§ **TASK DESCRIPTION**:
Repeat nothing but the lines below running from the one containing "<li>I added a text-shadow" to the one containing "<li>I added a border". Keep both end lines.

........

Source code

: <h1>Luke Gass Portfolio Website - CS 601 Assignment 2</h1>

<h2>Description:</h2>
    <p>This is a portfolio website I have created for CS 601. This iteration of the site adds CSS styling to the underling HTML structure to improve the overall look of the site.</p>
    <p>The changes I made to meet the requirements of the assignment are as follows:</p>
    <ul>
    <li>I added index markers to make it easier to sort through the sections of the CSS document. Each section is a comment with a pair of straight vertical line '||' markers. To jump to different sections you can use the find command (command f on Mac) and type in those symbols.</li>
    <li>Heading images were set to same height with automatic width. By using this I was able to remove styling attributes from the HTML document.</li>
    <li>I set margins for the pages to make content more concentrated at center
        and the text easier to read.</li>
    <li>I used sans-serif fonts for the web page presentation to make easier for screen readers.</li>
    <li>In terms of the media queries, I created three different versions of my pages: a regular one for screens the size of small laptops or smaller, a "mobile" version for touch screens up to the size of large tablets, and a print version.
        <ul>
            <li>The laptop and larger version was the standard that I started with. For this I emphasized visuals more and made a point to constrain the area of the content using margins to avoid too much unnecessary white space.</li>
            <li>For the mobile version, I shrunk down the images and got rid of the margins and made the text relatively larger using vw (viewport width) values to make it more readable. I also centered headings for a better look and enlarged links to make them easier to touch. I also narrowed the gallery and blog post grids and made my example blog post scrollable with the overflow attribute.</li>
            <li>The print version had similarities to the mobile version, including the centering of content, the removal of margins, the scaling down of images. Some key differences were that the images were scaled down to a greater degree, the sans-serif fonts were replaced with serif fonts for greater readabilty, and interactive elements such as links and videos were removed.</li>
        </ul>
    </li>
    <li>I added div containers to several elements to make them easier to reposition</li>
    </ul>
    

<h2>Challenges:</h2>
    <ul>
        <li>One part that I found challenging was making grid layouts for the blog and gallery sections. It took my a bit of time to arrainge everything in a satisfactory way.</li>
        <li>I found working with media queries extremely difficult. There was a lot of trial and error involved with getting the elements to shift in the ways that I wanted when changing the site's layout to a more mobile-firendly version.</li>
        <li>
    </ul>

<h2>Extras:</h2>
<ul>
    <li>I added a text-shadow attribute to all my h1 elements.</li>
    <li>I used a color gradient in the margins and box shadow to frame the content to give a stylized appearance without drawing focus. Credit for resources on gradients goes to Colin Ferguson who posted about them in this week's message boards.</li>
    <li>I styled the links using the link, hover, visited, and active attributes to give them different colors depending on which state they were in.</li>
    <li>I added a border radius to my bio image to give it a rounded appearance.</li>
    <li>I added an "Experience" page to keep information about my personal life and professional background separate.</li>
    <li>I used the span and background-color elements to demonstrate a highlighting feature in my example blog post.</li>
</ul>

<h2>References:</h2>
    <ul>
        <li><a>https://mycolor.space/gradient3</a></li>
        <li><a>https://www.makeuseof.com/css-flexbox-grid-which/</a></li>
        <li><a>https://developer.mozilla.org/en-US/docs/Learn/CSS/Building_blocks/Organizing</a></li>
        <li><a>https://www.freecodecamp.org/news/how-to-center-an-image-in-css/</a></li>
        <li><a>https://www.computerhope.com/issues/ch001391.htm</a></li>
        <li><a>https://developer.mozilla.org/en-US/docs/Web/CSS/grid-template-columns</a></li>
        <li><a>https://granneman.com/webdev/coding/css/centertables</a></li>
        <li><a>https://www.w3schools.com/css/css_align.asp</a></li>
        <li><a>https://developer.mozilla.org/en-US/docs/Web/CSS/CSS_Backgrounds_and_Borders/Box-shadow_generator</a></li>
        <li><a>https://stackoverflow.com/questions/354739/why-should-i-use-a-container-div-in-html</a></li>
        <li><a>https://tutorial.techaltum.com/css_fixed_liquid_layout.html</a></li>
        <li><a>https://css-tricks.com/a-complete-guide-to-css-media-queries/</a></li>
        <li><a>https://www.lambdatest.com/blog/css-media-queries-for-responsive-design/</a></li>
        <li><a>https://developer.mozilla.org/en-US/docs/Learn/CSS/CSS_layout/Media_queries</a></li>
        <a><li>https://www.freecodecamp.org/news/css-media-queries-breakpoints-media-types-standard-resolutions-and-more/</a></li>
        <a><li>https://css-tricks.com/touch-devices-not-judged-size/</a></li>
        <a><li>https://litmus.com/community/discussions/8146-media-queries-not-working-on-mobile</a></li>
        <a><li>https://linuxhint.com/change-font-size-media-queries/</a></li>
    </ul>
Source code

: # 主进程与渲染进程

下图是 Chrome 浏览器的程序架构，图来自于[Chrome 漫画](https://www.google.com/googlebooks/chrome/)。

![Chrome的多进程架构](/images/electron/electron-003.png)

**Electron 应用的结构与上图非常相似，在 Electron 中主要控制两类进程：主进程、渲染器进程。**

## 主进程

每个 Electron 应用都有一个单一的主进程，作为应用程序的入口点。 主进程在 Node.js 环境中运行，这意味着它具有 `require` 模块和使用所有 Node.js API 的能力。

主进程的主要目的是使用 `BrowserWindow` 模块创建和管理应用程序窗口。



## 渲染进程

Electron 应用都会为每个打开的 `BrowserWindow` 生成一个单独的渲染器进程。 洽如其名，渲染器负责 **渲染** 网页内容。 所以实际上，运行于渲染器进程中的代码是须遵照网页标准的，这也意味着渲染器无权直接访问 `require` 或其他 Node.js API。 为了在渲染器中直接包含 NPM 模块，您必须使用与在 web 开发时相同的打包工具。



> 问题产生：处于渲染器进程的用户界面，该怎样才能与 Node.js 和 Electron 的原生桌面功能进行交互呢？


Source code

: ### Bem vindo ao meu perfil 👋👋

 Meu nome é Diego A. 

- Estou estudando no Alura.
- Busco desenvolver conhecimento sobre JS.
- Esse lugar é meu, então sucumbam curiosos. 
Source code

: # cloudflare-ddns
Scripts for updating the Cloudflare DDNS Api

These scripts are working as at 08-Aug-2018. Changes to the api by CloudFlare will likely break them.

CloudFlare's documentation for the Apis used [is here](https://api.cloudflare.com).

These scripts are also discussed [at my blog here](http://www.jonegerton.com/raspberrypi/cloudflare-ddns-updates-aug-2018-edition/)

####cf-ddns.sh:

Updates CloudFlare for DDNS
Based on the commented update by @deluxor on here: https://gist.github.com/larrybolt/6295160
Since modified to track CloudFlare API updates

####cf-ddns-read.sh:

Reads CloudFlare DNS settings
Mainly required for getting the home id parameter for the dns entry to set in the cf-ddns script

........

§ **ANSWER TO THIS TASK**:
    <li>I added a text-shadow attribute to all my h1 elements.</li>
    <li>I used a color gradient in the margins and box shadow to frame the content to give a stylized appearance without drawing focus. Credit for resources on gradients goes to Colin Ferguson who posted about them in this week's message boards.</li>
    <li>I styled the links using the link, hover, visited, and active attributes to give them different colors depending on which state they were in.</li>
    <li>I added a border radius to my bio image to give it a rounded appearance.</li>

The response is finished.